### PROBLEM
In full and exactly, please return the records, but keep out the pictures.

### PROVIDED RECORDS
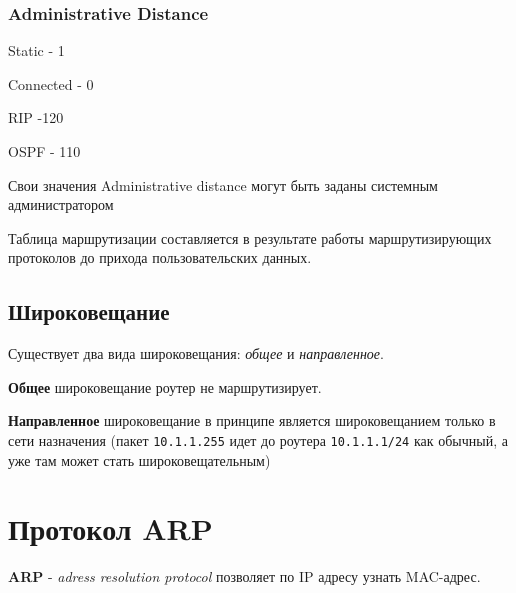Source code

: \documentclass[a4paper,10pt]{article}
\begin{document}
	\subsubsection{Administrative Distance}
	
	Static - 1
	
	Connected - 0
	
	RIP -120
	
	OSPF - 110
	
	Свои значения Administrative distance могут быть заданы системным администратором
	
	Таблица маршрутизации составляется в результате работы маршрутизирующих протоколов до прихода пользовательских данных.
	
	\subsection{Широковещание}
	
	Существует два вида широковещания: \emph{общее} и \emph{направленное}.
	
	\textbf{Общее} широковещание роутер не маршрутизирует.
	
	\textbf{Направленное} широковещание в принципе является широковещанием только в сети назначения (пакет \texttt{10.1.1.255} идет до роутера \texttt{10.1.1.1/24} как обычный, а уже там может стать широковещательным)
	\newpage
	\section{Протокол ARP}
	\textbf{ARP} - \emph{adress resolution protocol} позволяет по IP адресу узнать MAC-адрес.
	
\end{document}

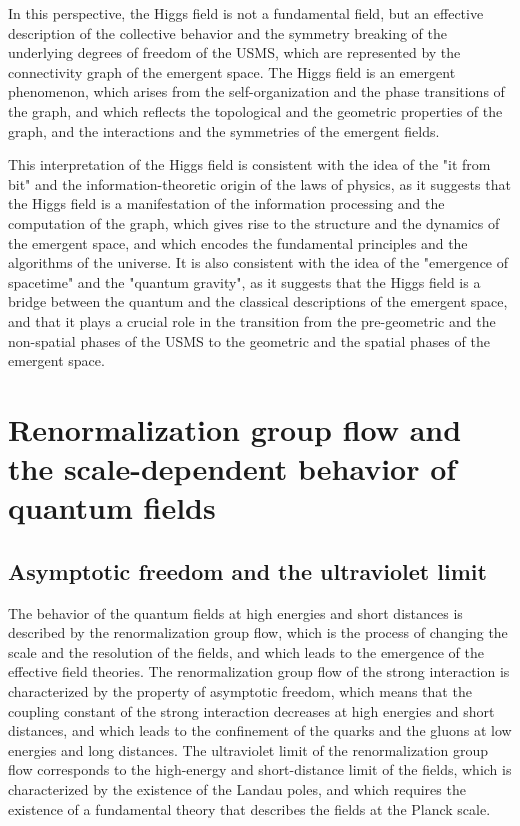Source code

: \begin{tcolorbox}[colback=green!5!white,colframe=green!75!black,title=Question]
    In this perspective, the Higgs field is not a fundamental field, but an effective description of the collective behavior and the symmetry breaking of the underlying degrees of freedom of the USMS, which are represented by the connectivity graph of the emergent space. The Higgs field is an emergent phenomenon, which arises from the self-organization and the phase transitions of the graph, and which reflects the topological and the geometric properties of the graph, and the interactions and the symmetries of the emergent fields.

    This interpretation of the Higgs field is consistent with the idea of the "it from bit" and the information-theoretic origin of the laws of physics, as it suggests that the Higgs field is a manifestation of the information processing and the computation of the graph, which gives rise to the structure and the dynamics of the emergent space, and which encodes the fundamental principles and the algorithms of the universe. It is also consistent with the idea of the "emergence of spacetime" and the "quantum gravity", as it suggests that the Higgs field is a bridge between the quantum and the classical descriptions of the emergent space, and that it plays a crucial role in the transition from the pre-geometric and the non-spatial phases of the USMS to the geometric and the spatial phases of the emergent space.
\end{tcolorbox}

\section{Renormalization group flow and the scale-dependent behavior of quantum fields}
\subsection{Asymptotic freedom and the ultraviolet limit}
The behavior of the quantum fields at high energies and short distances is described by the renormalization group flow, which is the process of changing the scale and the resolution of the fields, and which leads to the emergence of the effective field theories. The renormalization group flow of the strong interaction is characterized by the property of asymptotic freedom, which means that the coupling constant of the strong interaction decreases at high energies and short distances, and which leads to the confinement of the quarks and the gluons at low energies and long distances. The ultraviolet limit of the renormalization group flow corresponds to the high-energy and short-distance limit of the fields, which is characterized by the existence of the Landau poles, and which requires the existence of a fundamental theory that describes the fields at the Planck scale.

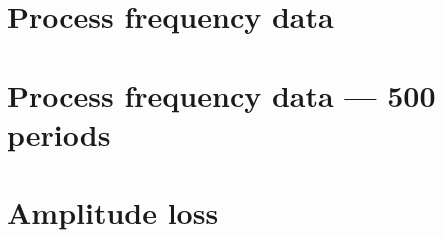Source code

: \section{Process frequency data}\label{sec:process-freq}

\section{Process frequency data --- 500 periods} \label{sec:process-freq-500}

\section{Amplitude loss} \label{sec:amplitude-loss}
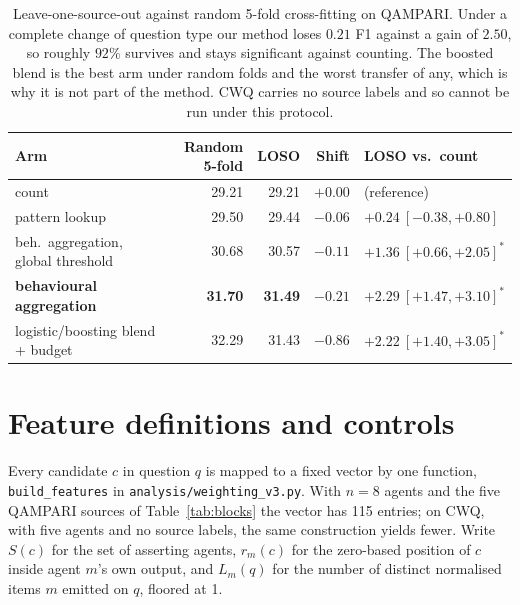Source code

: \documentclass{article}
\begin{document}
\begin{table}
  \caption{Leave-one-source-out against random 5-fold cross-fitting on QAMPARI. Under a complete change of question type our method loses $0.21$ F1 against a gain of $2.50$, so roughly $92\%$ survives and stays significant against counting. The boosted blend is the best arm under random folds and the worst transfer of any, which is why it is not part of the method. CWQ carries no source labels and so cannot be run under this protocol.}
  \label{tab:loso}
  \centering
  \begin{tabular}{lrrrl}
    \toprule
    Arm & Random 5-fold & LOSO & Shift & LOSO vs.\ count \\
    \midrule
    count                        & 29.21 & 29.21 & $+0.00$ & (reference) \\
    pattern lookup               & 29.50 & 29.44 & $-0.06$ & $+0.24\ [-0.38,+0.80]$ \\
    beh.\ aggregation, global threshold & 30.68 & 30.57 & $-0.11$ & $+1.36\ [+0.66,+2.05]^*$ \\
    \textbf{behavioural aggregation} & \textbf{31.70} & \textbf{31.49} & $\mathbf{-0.21}$ & $\mathbf{+2.29\ [+1.47,+3.10]^*}$ \\
    logistic/boosting blend + budget & 32.29 & 31.43 & $-0.86$ & $+2.22\ [+1.40,+3.05]^*$ \\
    \bottomrule
  \end{tabular}
\end{table}

\section{Feature definitions and controls}
\label{app:features}

Every candidate $c$ in question $q$ is mapped to a fixed vector by one function, \texttt{build\_features} in \texttt{analysis/weighting\_v3.py}. With $n=8$ agents and the five QAMPARI sources of Table~\ref{tab:blocks} the vector has 115 entries; on CWQ, with five agents and no source labels, the same construction yields fewer. Write $S(c)$ for the set of asserting agents, $r_m(c)$ for the zero-based position of $c$ inside agent $m$'s own output, and $L_m(q)$ for the number of distinct normalised items $m$ emitted on $q$, floored at 1.
\end{document}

### RESULT OF THIS TASK
Source code

: \documentclass[a4paper,10pt]{article}
\begin{document}
	\subsubsection{Administrative Distance}
	
	Static - 1
	
	Connected - 0
	
	RIP -120
	
	OSPF - 110
	
	Свои значения Administrative distance могут быть заданы системным администратором
	
	Таблица маршрутизации составляется в результате работы маршрутизирующих протоколов до прихода пользовательских данных.
	
	\subsection{Широковещание}
	
	Существует два вида широковещания: \emph{общее} и \emph{направленное}.
	
	\textbf{Общее} широковещание роутер не маршрутизирует.
	
	\textbf{Направленное} широковещание в принципе является широковещанием только в сети назначения (пакет \texttt{10.1.1.255} идет до роутера \texttt{10.1.1.1/24} как обычный, а уже там может стать широковещательным)
	\newpage
	\section{Протокол ARP}
	\textbf{ARP} - \emph{adress resolution protocol} позволяет по IP адресу узнать MAC-адрес.
	
\end{document}

Source code

: \begin{tcolorbox}[colback=green!5!white,colframe=green!75!black,title=Question]
    In this perspective, the Higgs field is not a fundamental field, but an effective description of the collective behavior and the symmetry breaking of the underlying degrees of freedom of the USMS, which are represented by the connectivity graph of the emergent space. The Higgs field is an emergent phenomenon, which arises from the self-organization and the phase transitions of the graph, and which reflects the topological and the geometric properties of the graph, and the interactions and the symmetries of the emergent fields.

    This interpretation of the Higgs field is consistent with the idea of the "it from bit" and the information-theoretic origin of the laws of physics, as it suggests that the Higgs field is a manifestation of the information processing and the computation of the graph, which gives rise to the structure and the dynamics of the emergent space, and which encodes the fundamental principles and the algorithms of the universe. It is also consistent with the idea of the "emergence of spacetime" and the "quantum gravity", as it suggests that the Higgs field is a bridge between the quantum and the classical descriptions of the emergent space, and that it plays a crucial role in the transition from the pre-geometric and the non-spatial phases of the USMS to the geometric and the spatial phases of the emergent space.
\end{tcolorbox}

\section{Renormalization group flow and the scale-dependent behavior of quantum fields}
\subsection{Asymptotic freedom and the ultraviolet limit}
The behavior of the quantum fields at high energies and short distances is described by the renormalization group flow, which is the process of changing the scale and the resolution of the fields, and which leads to the emergence of the effective field theories. The renormalization group flow of the strong interaction is characterized by the property of asymptotic freedom, which means that the coupling constant of the strong interaction decreases at high energies and short distances, and which leads to the confinement of the quarks and the gluons at low energies and long distances. The ultraviolet limit of the renormalization group flow corresponds to the high-energy and short-distance limit of the fields, which is characterized by the existence of the Landau poles, and which requires the existence of a fundamental theory that describes the fields at the Planck scale.

Source code

: \section{Process frequency data}\label{sec:process-freq}

\section{Process frequency data --- 500 periods} \label{sec:process-freq-500}

\section{Amplitude loss} \label{sec:amplitude-loss}
Source code

: \documentclass{article}
\begin{document}
\begin{table}
  \caption{Leave-one-source-out against random 5-fold cross-fitting on QAMPARI. Under a complete change of question type our method loses $0.21$ F1 against a gain of $2.50$, so roughly $92\%$ survives and stays significant against counting. The boosted blend is the best arm under random folds and the worst transfer of any, which is why it is not part of the method. CWQ carries no source labels and so cannot be run under this protocol.}
  \label{tab:loso}
  \centering
  \begin{tabular}{lrrrl}
    \toprule
    Arm & Random 5-fold & LOSO & Shift & LOSO vs.\ count \\
    \midrule
    count                        & 29.21 & 29.21 & $+0.00$ & (reference) \\
    pattern lookup               & 29.50 & 29.44 & $-0.06$ & $+0.24\ [-0.38,+0.80]$ \\
    beh.\ aggregation, global threshold & 30.68 & 30.57 & $-0.11$ & $+1.36\ [+0.66,+2.05]^*$ \\
    \textbf{behavioural aggregation} & \textbf{31.70} & \textbf{31.49} & $\mathbf{-0.21}$ & $\mathbf{+2.29\ [+1.47,+3.10]^*}$ \\
    logistic/boosting blend + budget & 32.29 & 31.43 & $-0.86$ & $+2.22\ [+1.40,+3.05]^*$ \\
    \bottomrule
  \end{tabular}
\end{table}

\section{Feature definitions and controls}
\label{app:features}

Every candidate $c$ in question $q$ is mapped to a fixed vector by one function, \texttt{build\_features} in \texttt{analysis/weighting\_v3.py}. With $n=8$ agents and the five QAMPARI sources of Table~\ref{tab:blocks} the vector has 115 entries; on CWQ, with five agents and no source labels, the same construction yields fewer. Write $S(c)$ for the set of asserting agents, $r_m(c)$ for the zero-based position of $c$ inside agent $m$'s own output, and $L_m(q)$ for the number of distinct normalised items $m$ emitted on $q$, floored at 1.
\end{document}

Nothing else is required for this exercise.